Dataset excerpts

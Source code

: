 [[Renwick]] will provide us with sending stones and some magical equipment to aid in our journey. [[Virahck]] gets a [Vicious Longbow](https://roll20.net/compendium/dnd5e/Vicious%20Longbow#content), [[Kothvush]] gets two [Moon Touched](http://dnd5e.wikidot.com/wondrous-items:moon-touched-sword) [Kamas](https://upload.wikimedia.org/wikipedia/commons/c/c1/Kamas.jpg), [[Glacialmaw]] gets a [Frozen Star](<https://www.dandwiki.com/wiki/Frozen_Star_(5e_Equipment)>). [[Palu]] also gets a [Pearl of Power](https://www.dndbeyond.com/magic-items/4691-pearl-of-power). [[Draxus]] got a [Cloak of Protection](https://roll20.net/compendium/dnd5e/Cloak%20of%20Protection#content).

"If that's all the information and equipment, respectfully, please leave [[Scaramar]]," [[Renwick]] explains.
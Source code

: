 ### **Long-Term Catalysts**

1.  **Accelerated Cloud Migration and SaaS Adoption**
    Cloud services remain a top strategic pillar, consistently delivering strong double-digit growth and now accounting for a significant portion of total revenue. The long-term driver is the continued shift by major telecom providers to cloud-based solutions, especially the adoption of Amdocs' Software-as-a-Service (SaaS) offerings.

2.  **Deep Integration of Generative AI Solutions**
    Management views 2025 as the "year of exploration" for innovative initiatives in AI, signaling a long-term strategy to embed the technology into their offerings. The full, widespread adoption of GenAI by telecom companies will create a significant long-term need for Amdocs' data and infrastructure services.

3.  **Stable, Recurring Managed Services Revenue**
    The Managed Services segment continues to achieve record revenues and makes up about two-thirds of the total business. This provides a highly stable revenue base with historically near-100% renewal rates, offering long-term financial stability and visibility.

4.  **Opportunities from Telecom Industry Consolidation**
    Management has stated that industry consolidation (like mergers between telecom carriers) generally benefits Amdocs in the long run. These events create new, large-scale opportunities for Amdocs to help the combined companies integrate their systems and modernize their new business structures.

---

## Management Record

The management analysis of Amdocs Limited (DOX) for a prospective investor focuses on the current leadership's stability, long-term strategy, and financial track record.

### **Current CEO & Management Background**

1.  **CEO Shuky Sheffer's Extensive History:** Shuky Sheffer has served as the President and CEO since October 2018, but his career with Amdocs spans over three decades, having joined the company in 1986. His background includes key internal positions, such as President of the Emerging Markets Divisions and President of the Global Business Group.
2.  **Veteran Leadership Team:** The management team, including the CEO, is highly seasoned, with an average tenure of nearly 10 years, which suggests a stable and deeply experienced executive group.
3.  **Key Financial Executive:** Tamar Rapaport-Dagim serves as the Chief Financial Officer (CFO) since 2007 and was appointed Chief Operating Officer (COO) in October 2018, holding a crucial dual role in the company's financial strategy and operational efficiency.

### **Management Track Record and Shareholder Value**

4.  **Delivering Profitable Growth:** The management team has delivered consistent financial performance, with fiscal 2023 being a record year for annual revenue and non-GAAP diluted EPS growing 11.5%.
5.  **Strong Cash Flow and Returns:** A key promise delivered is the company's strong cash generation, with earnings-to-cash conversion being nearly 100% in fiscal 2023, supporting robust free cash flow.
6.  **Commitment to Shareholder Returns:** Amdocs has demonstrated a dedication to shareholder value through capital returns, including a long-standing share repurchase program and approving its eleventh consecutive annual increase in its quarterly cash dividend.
--
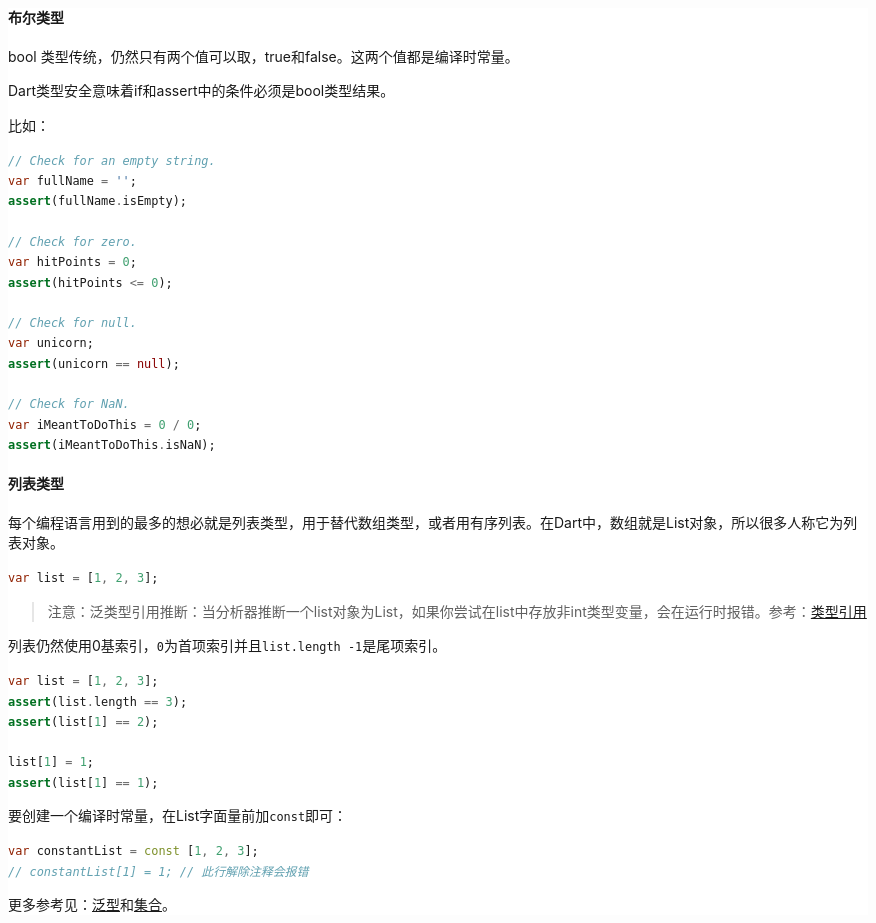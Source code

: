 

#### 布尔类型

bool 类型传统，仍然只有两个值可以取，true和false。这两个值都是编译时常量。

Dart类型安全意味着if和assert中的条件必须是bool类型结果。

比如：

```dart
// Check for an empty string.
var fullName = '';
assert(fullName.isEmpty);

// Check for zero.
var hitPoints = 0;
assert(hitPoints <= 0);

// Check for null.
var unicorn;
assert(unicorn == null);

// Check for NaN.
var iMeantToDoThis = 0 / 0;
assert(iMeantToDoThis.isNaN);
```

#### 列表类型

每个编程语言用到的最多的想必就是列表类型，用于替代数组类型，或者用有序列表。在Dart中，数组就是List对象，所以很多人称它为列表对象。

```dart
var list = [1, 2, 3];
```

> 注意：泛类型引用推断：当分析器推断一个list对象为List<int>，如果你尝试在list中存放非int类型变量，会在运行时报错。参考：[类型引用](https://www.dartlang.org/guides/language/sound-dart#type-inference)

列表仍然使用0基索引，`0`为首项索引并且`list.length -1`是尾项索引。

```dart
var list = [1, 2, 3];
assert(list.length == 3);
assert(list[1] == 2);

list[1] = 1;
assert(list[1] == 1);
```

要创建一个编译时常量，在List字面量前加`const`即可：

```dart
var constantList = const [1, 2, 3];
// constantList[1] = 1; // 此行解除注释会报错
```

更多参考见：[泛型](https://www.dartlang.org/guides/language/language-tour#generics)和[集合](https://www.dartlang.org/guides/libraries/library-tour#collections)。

WHAT THE TASK REQUIRES
Tally the lines above that contain "Check"; give only the number.

SOLUTION TO THIS EXERCISE
4